Spark¶
Apache Spark is a multi-language engine for executing data engineering, data science, and machine learning on single-node machines or clusters.
- In 2009, Apache Spark began as a research project at UC Berkeley’s AMPLab to improve on MapReduce.
- The most widely-used engine for scalable computing: Thousands of companies, including 80% of the Fortune 500, use Apache Spark. Amost 2,000 contributors to the open source project from industry and academia.
Key features¶
Batch/streaming data: Unify the processing of your data in batches and real-time streaming, using your preferred language: Python, SQL, Scala, Java or R.
SQL analytics: Execute fast, distributed ANSI SQL queries for dashboarding and ad-hoc reporting. Runs faster than most data warehouses.
Data science at scale: Perform Exploratory Data Analysis (EDA) on petabyte-scale data without having to resort to downsampling.
Machine learning: Train machine learning algorithms on a laptop and use the same code to scale to fault-tolerant clusters of thousands of machines.
What is Spark¶
- Spark is a lightning-fast cluster computing technology, designed for fast computation.

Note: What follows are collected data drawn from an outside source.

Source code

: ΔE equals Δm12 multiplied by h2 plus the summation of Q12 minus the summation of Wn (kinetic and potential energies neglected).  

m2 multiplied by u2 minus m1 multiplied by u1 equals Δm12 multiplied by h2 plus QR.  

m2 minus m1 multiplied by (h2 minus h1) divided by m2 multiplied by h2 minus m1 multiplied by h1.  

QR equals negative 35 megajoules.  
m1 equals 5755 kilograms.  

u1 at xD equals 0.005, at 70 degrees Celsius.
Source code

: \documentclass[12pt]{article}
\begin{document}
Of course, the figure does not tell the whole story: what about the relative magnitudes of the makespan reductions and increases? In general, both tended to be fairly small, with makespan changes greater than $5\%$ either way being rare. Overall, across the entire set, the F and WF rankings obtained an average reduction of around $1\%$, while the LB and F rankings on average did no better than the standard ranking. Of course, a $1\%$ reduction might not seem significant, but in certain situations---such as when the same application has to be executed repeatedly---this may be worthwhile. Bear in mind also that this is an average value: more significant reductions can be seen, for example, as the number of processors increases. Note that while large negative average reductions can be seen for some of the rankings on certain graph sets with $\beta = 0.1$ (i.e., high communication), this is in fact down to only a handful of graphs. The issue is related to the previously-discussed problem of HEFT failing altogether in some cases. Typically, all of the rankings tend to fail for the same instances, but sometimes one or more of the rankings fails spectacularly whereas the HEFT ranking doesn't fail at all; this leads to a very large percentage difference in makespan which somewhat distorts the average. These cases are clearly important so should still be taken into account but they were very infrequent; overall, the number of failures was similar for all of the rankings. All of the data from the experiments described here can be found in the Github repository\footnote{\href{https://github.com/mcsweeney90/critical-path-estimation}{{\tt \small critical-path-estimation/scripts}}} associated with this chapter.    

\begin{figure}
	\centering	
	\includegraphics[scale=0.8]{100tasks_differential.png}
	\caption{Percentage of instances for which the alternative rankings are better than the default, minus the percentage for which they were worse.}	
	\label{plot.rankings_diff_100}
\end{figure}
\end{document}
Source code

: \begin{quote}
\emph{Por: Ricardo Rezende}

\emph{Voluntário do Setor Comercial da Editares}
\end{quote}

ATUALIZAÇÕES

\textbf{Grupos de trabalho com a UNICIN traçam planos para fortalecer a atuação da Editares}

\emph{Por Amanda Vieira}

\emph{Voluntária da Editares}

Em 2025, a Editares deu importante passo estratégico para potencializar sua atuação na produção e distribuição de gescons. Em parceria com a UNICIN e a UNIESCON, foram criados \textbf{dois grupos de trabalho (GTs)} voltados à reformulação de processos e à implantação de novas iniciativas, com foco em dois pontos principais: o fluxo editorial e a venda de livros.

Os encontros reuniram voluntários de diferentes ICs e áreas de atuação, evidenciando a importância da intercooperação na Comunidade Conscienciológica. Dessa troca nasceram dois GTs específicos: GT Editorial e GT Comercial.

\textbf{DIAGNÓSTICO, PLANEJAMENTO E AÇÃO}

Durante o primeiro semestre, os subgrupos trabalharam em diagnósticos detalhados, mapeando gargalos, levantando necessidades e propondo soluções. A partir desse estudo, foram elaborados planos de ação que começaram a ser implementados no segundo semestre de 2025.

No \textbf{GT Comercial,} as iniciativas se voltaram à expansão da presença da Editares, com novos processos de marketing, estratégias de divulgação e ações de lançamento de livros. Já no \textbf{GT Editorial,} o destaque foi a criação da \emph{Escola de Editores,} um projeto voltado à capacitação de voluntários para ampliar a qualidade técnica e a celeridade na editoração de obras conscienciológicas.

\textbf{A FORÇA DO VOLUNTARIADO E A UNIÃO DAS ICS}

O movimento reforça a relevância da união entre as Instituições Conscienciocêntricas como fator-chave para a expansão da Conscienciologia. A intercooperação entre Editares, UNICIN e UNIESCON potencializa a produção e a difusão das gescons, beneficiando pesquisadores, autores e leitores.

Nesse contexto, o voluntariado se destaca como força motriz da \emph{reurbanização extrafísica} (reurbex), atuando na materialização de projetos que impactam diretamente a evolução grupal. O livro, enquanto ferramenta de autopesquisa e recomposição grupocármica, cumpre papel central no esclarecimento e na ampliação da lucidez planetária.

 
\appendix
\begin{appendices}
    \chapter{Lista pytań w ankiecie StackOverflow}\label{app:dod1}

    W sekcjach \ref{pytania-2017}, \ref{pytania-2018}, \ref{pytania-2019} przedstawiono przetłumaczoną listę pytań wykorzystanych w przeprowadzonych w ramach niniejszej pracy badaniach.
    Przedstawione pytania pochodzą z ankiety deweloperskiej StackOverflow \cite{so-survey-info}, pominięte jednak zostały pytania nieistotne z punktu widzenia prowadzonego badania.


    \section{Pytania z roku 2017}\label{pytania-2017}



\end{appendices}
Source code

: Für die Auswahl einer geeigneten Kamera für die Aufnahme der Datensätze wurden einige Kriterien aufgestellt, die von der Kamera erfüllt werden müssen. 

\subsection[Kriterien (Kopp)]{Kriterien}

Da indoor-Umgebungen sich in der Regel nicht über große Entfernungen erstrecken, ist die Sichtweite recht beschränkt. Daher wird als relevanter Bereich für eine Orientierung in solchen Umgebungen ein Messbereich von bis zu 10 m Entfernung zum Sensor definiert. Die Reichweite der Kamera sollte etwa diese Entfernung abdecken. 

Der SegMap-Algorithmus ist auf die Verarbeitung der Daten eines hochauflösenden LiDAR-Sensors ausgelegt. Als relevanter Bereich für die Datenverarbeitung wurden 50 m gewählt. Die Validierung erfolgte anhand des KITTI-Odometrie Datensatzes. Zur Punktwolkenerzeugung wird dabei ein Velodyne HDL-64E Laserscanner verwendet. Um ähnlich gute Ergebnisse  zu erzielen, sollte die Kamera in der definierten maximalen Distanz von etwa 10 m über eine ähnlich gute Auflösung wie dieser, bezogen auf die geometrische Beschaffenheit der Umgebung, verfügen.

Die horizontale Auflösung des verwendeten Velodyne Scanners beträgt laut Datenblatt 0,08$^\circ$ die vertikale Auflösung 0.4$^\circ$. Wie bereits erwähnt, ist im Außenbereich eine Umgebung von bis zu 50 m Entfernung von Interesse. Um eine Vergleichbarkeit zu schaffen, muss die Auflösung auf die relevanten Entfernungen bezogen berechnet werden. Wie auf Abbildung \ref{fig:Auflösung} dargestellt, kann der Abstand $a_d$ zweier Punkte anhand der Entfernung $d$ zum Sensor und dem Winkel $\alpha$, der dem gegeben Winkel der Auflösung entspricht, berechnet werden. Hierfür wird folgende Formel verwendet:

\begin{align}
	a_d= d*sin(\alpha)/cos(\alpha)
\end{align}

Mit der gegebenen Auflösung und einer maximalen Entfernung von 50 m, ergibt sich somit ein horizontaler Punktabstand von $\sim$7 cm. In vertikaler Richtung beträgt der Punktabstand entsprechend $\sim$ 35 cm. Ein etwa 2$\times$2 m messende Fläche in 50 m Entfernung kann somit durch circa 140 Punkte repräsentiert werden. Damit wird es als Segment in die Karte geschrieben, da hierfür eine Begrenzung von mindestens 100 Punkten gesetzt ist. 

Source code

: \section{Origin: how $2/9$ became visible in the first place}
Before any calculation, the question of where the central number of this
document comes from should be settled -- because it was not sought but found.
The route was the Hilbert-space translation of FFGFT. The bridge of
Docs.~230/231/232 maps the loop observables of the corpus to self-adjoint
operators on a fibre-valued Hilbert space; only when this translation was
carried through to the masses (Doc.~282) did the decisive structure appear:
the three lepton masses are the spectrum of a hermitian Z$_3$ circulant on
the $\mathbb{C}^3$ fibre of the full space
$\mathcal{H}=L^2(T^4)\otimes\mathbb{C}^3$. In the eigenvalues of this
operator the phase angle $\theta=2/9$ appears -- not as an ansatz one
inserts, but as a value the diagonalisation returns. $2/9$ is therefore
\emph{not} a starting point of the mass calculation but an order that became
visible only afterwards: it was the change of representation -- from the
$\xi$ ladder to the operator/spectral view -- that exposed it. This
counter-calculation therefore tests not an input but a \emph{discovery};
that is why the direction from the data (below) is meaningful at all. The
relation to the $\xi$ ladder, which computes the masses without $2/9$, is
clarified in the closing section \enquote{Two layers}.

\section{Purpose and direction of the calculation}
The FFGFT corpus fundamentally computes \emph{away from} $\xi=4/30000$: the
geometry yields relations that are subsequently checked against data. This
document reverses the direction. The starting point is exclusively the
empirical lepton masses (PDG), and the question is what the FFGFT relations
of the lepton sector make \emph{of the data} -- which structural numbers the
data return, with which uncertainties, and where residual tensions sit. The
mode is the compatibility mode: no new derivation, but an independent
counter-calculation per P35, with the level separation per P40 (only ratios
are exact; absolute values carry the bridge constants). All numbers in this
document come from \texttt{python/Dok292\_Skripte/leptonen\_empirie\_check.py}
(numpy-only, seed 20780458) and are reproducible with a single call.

- It is based on Hadoop MapReduce and it extends the MapReduce model to efficiently use it for more types of computations, which includes interactive queries and stream processing.
- The main feature of Spark is its in-memory cluster computing that increases the processing speed of an application. Spark also loaded data in-memory, making operations much faster than Hadoop’s on-disk storage.
- Spark is designed to cover a wide range of workloads such as batch applications, iterative algorithms, interactive queries and streaming.
Spark¶
Why Spark¶
Speed¶
- Run workloads 100x faster.
- Apache Spark achieves high performance for both batch and streaming data, using a state-of-the-art DAG scheduler, a query optimizer, and a physical execution engine.
- One of the earliest results showed that running logistic regression allowed Spark to run 10 times faster than Hadoop by making use of in-memory datasets.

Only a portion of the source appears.